先週、進学コース2年生を対象とした『キャリアを考える焚き火会』が、ハッシャダイソーシャル様と鈴木商会様のご協力のもと実施されました。

学校のグラウンドで焚き火を囲んだ対話の会を実施する予定でしたが、悪天候のため体育館で"焚き火のない焚き火会"に。それでも、焚火台を置いたりスピーカーで焚き火の音を流したりして、焚き火感が演出されていました。

年度末が近づき、成果発表会や1年間の振り返りを行う様子も見られる中で、リフレクションと対話が新陽高校のカルチャーとなりつつあることを感じます。

さて、今週の週刊新陽は教職員のリフレクションと対話の場『中つ火を囲む会』の今年度最終回の内容をレポートいたします。

教員も学ぶシステム思考

これからの時代、課題解決やイノベーション創出に欠かせないのがデザイン思考システム思考だと言われています。

そこで今月の『中つ火を囲む会(以下、中つ火)』では、システム思考を教職員が学ぶことにしました。

システム思考とは、物事の全体像を捉え、さまざまな要素とのつながりや相互作用に着目し、効果的な解決法へ向かうアプローチのこと。マサチューセッツ工科大学のピーター・センゲ氏の著書『学習する組織』によれば、「木も見て森も見る」という考え方です。

冒頭、熊平美香さんからシステム思考に関するレクチャーがあり、事例やツールを紹介いただきました。

システム思考を実践するためのツールやフレームはいくつかあるのですが、今回は『ループ図』と『氷山モデル』を試してみました。


規則をテーマにシステム思考に挑戦

実は、この『中つ火』を開催した日は、校則見直しについて生徒・保護者へ確定版を公開した日でもありました。

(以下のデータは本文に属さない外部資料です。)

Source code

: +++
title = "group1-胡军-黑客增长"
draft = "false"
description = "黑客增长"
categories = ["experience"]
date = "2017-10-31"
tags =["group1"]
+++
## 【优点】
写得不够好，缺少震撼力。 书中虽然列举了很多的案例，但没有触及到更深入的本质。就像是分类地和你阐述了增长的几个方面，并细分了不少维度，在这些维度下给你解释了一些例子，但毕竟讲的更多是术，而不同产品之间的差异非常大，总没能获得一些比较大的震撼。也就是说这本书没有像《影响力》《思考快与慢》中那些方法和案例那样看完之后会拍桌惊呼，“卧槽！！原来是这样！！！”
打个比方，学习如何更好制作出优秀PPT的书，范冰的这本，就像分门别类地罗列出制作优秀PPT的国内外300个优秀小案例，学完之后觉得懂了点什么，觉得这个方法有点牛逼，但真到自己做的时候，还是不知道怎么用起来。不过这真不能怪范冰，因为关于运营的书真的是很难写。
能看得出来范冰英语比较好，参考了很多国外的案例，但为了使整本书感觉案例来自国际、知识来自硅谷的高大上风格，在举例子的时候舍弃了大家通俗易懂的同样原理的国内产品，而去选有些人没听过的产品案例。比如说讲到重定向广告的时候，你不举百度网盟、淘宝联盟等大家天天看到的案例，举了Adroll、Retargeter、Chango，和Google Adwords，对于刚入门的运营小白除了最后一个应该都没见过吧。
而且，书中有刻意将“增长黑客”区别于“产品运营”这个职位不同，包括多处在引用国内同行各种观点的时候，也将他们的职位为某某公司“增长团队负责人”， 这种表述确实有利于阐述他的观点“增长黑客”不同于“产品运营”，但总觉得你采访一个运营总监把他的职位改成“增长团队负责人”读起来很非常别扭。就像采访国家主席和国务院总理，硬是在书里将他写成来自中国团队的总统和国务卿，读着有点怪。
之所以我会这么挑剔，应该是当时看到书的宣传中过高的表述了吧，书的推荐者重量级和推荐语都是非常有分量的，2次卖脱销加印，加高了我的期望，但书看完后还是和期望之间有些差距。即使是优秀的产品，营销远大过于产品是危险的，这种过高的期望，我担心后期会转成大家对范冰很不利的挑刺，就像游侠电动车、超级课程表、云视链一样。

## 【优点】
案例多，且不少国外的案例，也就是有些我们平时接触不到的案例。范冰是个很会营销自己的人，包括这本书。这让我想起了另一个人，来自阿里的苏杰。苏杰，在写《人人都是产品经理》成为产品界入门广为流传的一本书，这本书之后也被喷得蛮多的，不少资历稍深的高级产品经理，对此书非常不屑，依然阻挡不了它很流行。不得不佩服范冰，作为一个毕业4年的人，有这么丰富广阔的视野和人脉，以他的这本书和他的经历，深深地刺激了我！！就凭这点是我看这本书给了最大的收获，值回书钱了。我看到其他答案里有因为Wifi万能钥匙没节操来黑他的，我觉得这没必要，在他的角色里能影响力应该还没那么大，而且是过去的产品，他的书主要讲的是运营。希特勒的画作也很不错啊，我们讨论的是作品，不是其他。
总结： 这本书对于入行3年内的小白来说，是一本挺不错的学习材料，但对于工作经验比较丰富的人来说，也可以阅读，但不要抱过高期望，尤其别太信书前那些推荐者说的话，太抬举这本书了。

校則見直しは、3ヶ月かけて教職員で議論し生徒や保護者にも意見を募る形で進めてきましたが、もっと遡ると、実はここ数年のあいだ校則の見直しやあり方についての問いが何度かあがってはいたようです。

でも、議論は生まれるのにいつのまにか立ち消えてしまう・・・それはなぜか?

その問いに対して、システム思考を使って学校の規則に関する物事のつながりやメンタルモデルを紐解いてみようというのが今月の『中つ火』のテーマ。

対話は、熊平さんファシリテーションのもと、3ステップでグループワークと全体共有を繰り返し進んでいきました。

Step 1 : 規則がないとどうなるのでしょうか。生徒の幸せと先生の幸せの両面から考えてみましょう。

Step 2:フィージビリティ・スタディという考え方で「コロナ禍の私服可」の出来事を振り返ってみましょう。何が起きましたか。生徒の視点、先生の視点、両方で考えてみてください。

Step 3:皆さんの議論の背景にどのようなメンタルモデル(価値観やものの見方)がありますか。それは、どのような経験に支えられているのでしょうか。

グループによって「規則のあり方」「生徒への指導」「社会の目」「高校生とは」など様々な視点での意見が出たようです。

特に興味深かったのが、3つ目の問い「どんなメンタルモデルがあるか」。

先生たちが、それぞれの高校時代を振り返ったり、海外での体験をもとに国民性や地域性について触れたり、新陽の長い歴史の中での生徒や社会の変遷が語られたり・・・様々な経験やそれに紐づく感情を互いに共有しながら、同じビジョンに向かってどのように生徒と接していくのがよいのか、深い対話が生まれていました。

今回、ループ図をつくって繋がりを見える化するまでは至りませんでしたが、まずは全員でシステム思考を体験してみる第一歩を踏み出せてよかったと思っています。

1年間の中つ火を振り返って

今年度スタートした『中つ火』。全11回、改めて振り返ってみるとずいぶんと色々な対話をしてきたなぁと思います。

1年間のリフレクションとして「増やしたいと思う行動」を一人ずつ挙げてもらいました。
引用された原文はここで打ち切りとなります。